Gray feels the residence hall policy, combined with drug awareness programs and other means of community outreach, has been successful in improving perceptions, but that it’s a gradual process.

“There’s always going to be some distrust, but by and large what we’re seeing are gradual steps semester by semester,” Gray said.

Jacob Hagan, a resident of Minton Hall, says that while he appreciates the safety that comes with increased police presence, he still maintains that law enforcement will not always improve a given situation.

“I feel safer when they’re around, but in the same sense I feel uncomfortable at times,” Hagan said. “I feel like sometimes a situation can be misjudged and they can take the wrong action, ultimately making the situation worse.”
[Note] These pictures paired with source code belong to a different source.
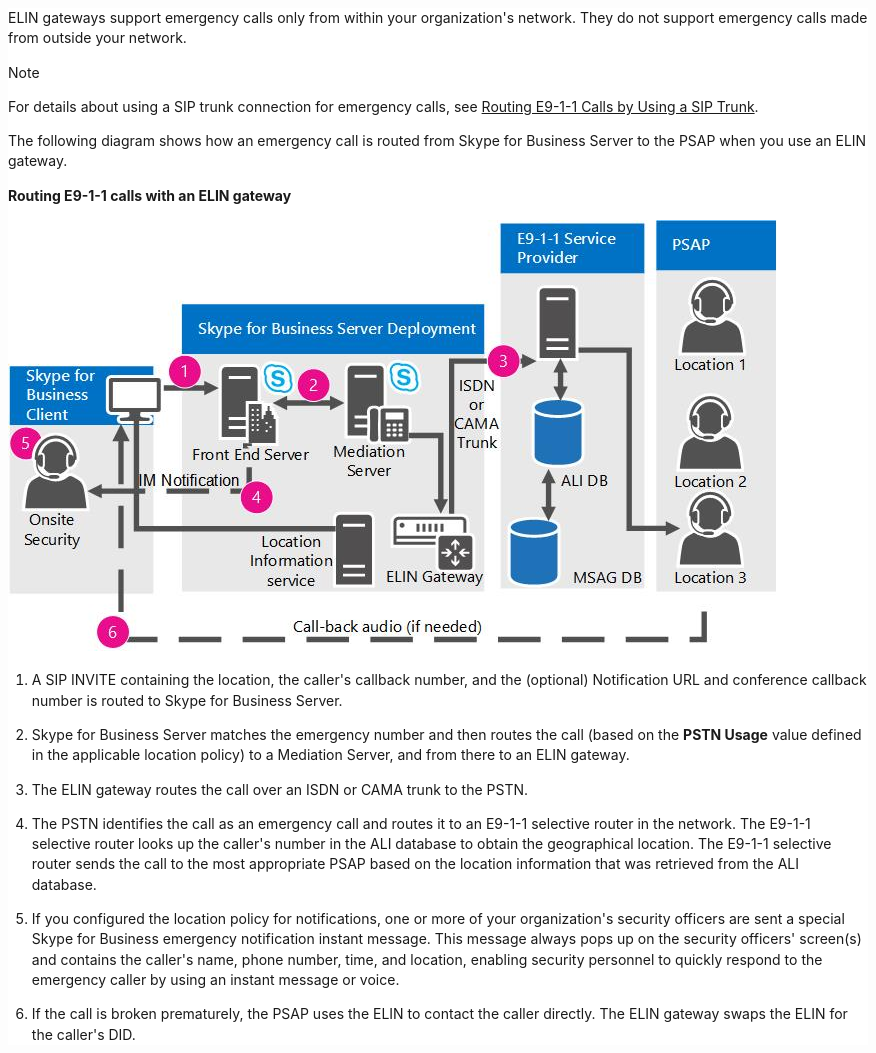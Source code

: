 ELIN gateways support emergency calls only from within your organization's network. They do not support emergency calls made from outside your network.

> [!NOTE]
> For details about using a SIP trunk connection for emergency calls, see [Routing E9-1-1 Calls by Using a SIP Trunk](/previous-versions/office/lync-server-2013/lync-server-2013-routing-e9-1-1-calls-by-using-a-sip-trunk).

The following diagram shows how an emergency call is routed from Skype for Business Server to the PSAP when you use an ELIN gateway.

**Routing E9-1-1 calls with an ELIN gateway**

![Shows how a call to emergency services travels through the Mediation Server and then on to the emergency service provider. After this there can optionally be an IM sent to onsite security, and/or a call back to the original caller.](../../media/Plan_LyncServer_E911_ELINCallRouting.jpg)

1. A SIP INVITE containing the location, the caller's callback number, and the (optional) Notification URL and conference callback number is routed to Skype for Business Server.

2. Skype for Business Server matches the emergency number and then routes the call (based on the **PSTN Usage** value defined in the applicable location policy) to a Mediation Server, and from there to an ELIN gateway.

3. The ELIN gateway routes the call over an ISDN or CAMA trunk to the PSTN.

4. The PSTN identifies the call as an emergency call and routes it to an E9-1-1 selective router in the network. The E9-1-1 selective router looks up the caller's number in the ALI database to obtain the geographical location. The E9-1-1 selective router sends the call to the most appropriate PSAP based on the location information that was retrieved from the ALI database.

5. If you configured the location policy for notifications, one or more of your organization's security officers are sent a special Skype for Business emergency notification instant message. This message always pops up on the security officers' screen(s) and contains the caller's name, phone number, time, and location, enabling security personnel to quickly respond to the emergency caller by using an instant message or voice.

6. If the call is broken prematurely, the PSAP uses the ELIN to contact the caller directly. The ELIN gateway swaps the ELIN for the caller's DID.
Hagan said his perception comes from his knowledge of police action nationally, rather than perceptions of campus police. Research shows that nationwide, trust in law enforcement by college-aged individuals has sharply declined in recent years. 

Chastity Yocum, a resident of Pearce-Ford Tower, said she feels that her perception of campus police has worsened since officers began to be assigned to residence halls.

“Seeing all-male officers come to a women’s dorm makes me feel really uncomfortable,” Yocum said. “I’ve had officers check me out and ask really invasive questions. One cop was really flirty with me and it freaked me out.”

Yocum suggested that at least one female officer should be assigned with male officers when entering a women’s residence hall.

When asked about this suggestion, Tim Gray agreed but pointed to an overall lack of female officers both on campus and nationally.

“For her to have that concern, it makes sense,” Gray said. “We currently have one female officer, and at one time, we’ve never had more than two female officers on the force, and that’s been a big push of ours when we talk to criminology and sociology students. We want more women in law enforcement. We need more women in law enforcement.”

Gray said if students ever feel uncomfortable or concerned, they should reach out to the WKUPD so that they can continue to improve policing methods.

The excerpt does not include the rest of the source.